(Data records)
+--

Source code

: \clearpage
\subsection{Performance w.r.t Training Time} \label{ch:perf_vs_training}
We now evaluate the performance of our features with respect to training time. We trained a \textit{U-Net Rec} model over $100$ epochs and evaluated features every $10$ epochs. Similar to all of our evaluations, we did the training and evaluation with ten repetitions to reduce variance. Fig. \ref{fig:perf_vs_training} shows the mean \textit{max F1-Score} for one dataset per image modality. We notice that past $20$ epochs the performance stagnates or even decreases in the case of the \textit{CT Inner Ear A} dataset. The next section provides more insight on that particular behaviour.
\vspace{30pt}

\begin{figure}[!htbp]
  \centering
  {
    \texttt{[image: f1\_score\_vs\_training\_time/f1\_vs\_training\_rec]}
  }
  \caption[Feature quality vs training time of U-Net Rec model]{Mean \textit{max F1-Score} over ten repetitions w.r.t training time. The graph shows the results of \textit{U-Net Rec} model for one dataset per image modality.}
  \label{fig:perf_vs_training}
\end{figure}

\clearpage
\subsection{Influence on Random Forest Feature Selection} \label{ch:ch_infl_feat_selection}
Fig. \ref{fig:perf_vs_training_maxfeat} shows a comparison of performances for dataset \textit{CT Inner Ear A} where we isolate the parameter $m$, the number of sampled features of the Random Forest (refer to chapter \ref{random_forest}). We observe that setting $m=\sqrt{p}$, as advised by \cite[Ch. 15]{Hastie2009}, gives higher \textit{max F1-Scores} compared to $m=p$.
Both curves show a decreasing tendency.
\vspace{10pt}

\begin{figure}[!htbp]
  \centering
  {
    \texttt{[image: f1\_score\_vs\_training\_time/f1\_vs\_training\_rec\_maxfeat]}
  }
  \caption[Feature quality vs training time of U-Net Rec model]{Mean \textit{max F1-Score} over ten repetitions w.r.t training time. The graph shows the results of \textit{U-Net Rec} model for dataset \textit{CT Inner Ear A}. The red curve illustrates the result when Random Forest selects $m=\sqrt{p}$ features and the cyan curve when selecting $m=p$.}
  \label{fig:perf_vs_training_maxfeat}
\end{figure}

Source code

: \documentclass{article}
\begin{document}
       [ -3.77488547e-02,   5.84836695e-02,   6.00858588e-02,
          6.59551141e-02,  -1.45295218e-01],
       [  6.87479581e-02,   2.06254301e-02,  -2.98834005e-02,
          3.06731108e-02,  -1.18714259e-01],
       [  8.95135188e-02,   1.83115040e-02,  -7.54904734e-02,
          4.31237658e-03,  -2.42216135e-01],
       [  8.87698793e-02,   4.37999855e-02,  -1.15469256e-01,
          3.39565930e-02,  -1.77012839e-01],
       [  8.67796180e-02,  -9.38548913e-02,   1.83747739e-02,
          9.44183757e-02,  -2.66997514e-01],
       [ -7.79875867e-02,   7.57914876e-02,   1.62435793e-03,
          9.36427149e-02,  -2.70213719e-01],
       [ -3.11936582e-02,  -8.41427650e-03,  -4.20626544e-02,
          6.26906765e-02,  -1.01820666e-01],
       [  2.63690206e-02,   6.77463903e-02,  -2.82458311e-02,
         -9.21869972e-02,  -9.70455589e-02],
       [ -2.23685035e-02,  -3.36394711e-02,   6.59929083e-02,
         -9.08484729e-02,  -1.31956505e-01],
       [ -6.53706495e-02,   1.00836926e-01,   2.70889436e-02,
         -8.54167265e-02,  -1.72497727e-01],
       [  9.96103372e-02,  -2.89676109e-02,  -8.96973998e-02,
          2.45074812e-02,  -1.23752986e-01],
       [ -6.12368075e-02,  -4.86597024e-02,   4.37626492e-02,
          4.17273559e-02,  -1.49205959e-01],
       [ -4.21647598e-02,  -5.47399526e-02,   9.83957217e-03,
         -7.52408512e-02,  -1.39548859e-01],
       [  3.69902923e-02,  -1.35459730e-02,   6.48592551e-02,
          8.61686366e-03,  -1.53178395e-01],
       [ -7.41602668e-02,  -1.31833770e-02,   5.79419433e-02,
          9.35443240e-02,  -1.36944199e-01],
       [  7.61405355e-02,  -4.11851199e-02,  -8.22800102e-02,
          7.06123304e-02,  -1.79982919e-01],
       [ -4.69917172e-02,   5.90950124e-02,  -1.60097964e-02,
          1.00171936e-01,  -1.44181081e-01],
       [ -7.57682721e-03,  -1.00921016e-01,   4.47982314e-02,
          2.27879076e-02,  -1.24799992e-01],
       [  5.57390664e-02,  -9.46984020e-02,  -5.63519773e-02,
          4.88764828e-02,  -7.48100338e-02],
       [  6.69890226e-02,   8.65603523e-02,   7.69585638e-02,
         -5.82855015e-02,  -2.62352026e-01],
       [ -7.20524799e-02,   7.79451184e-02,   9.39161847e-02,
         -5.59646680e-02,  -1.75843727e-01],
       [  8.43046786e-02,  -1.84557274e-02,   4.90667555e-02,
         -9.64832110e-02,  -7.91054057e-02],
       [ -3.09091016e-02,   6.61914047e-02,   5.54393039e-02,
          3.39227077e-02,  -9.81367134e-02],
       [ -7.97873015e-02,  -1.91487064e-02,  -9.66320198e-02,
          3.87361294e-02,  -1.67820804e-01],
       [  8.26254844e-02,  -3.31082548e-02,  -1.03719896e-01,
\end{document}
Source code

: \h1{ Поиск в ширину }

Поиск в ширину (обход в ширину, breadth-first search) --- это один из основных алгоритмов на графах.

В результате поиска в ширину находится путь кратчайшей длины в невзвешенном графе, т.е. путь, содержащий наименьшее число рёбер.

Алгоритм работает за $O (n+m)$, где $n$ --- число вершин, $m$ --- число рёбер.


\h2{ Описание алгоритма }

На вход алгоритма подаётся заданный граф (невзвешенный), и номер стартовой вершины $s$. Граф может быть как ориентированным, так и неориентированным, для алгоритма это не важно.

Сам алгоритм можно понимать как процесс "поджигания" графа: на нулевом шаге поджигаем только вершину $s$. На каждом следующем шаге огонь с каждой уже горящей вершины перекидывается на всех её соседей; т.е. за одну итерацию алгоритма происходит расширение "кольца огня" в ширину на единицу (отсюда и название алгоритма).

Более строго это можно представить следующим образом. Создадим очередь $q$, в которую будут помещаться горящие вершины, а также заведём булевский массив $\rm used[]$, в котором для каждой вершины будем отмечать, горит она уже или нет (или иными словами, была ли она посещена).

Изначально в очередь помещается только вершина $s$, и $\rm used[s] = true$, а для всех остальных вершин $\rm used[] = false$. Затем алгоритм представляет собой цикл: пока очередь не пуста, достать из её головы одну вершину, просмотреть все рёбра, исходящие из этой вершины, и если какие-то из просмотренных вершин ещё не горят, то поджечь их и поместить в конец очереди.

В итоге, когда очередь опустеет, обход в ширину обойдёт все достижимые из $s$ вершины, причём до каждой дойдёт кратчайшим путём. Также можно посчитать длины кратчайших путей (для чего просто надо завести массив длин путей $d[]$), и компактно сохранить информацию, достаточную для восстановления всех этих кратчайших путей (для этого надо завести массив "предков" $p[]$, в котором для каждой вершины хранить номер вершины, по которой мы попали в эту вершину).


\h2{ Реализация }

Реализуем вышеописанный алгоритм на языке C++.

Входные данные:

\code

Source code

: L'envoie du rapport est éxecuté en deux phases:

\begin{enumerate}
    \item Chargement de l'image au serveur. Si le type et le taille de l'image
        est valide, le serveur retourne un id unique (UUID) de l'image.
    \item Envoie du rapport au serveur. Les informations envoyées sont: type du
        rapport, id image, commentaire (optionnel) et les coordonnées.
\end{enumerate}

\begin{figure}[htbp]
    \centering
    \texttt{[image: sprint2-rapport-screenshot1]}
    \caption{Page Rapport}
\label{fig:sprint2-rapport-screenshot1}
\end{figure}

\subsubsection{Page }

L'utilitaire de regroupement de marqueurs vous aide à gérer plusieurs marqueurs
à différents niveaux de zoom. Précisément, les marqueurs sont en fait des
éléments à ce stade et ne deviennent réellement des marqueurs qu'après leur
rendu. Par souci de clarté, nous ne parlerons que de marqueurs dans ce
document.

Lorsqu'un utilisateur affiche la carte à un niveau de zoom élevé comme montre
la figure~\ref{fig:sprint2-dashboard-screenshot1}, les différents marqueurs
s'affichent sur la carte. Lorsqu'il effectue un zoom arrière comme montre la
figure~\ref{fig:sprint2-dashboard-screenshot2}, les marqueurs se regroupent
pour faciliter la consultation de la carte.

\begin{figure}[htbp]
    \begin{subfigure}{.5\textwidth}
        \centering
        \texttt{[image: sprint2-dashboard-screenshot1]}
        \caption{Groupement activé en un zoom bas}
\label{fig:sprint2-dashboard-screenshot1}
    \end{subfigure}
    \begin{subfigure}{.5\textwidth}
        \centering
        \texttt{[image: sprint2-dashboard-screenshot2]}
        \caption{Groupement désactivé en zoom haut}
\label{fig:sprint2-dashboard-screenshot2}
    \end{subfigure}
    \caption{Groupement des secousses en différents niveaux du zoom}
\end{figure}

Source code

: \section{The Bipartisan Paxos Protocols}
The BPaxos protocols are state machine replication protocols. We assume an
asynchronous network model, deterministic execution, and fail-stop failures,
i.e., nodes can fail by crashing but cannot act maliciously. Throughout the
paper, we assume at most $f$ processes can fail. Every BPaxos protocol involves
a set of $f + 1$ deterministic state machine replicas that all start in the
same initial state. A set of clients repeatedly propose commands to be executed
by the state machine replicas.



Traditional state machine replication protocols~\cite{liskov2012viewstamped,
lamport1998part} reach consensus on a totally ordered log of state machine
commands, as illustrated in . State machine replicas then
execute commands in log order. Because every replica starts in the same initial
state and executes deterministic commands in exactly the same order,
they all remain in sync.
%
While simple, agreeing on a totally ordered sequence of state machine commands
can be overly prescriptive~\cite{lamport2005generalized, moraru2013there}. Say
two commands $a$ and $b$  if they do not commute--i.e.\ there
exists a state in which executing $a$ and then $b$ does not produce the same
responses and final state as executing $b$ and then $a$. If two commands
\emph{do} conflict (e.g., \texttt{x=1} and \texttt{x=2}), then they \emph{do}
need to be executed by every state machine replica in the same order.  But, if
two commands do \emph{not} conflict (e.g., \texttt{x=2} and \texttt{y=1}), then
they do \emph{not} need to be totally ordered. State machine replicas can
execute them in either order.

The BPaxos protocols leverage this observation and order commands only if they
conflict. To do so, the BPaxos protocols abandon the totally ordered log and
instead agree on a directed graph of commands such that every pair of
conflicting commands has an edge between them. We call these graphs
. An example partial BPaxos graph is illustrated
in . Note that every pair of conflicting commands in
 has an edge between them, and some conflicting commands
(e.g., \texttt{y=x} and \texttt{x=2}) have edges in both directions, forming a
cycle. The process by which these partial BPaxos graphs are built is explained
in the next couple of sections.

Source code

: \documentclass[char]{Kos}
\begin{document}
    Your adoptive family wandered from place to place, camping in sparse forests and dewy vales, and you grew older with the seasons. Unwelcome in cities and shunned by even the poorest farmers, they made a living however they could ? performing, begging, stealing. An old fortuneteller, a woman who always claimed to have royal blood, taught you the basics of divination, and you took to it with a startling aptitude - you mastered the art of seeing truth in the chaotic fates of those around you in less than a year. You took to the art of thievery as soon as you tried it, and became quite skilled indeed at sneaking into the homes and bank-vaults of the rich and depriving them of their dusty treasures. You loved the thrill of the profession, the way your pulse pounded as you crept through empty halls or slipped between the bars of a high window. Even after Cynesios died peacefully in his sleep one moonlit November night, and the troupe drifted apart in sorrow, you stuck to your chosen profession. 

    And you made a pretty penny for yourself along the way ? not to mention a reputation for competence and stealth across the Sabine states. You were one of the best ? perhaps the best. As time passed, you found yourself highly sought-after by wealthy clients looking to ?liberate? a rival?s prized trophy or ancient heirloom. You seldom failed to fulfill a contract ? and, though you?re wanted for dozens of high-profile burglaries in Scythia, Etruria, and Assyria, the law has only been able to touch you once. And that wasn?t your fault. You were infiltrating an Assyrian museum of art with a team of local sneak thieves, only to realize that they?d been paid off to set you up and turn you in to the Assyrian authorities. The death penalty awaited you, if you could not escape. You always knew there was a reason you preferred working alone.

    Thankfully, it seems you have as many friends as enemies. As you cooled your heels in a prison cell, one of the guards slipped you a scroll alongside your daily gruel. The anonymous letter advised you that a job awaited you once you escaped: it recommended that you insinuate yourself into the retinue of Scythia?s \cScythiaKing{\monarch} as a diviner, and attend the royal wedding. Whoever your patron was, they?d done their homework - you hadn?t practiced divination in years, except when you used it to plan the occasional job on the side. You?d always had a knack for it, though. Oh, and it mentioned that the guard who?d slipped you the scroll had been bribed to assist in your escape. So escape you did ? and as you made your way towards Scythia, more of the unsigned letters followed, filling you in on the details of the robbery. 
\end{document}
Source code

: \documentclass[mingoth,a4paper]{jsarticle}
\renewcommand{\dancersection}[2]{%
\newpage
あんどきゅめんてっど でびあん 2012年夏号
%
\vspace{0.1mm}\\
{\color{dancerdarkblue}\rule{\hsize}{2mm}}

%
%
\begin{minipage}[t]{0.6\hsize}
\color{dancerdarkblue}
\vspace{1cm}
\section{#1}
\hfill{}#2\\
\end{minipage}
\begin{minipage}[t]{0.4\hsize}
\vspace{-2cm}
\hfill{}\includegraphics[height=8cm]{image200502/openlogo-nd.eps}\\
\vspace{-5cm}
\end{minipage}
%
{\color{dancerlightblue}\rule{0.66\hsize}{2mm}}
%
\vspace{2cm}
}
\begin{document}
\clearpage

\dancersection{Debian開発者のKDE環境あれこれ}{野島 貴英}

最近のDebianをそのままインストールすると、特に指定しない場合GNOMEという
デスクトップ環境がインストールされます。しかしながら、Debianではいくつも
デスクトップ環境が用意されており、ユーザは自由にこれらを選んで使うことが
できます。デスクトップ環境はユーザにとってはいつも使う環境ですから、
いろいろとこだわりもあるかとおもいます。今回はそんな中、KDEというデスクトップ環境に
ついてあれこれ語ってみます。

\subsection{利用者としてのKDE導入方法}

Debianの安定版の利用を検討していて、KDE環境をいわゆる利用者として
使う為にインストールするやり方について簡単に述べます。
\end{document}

+--

The answer must be a single number: how many lines of the data include the string "zoom".

6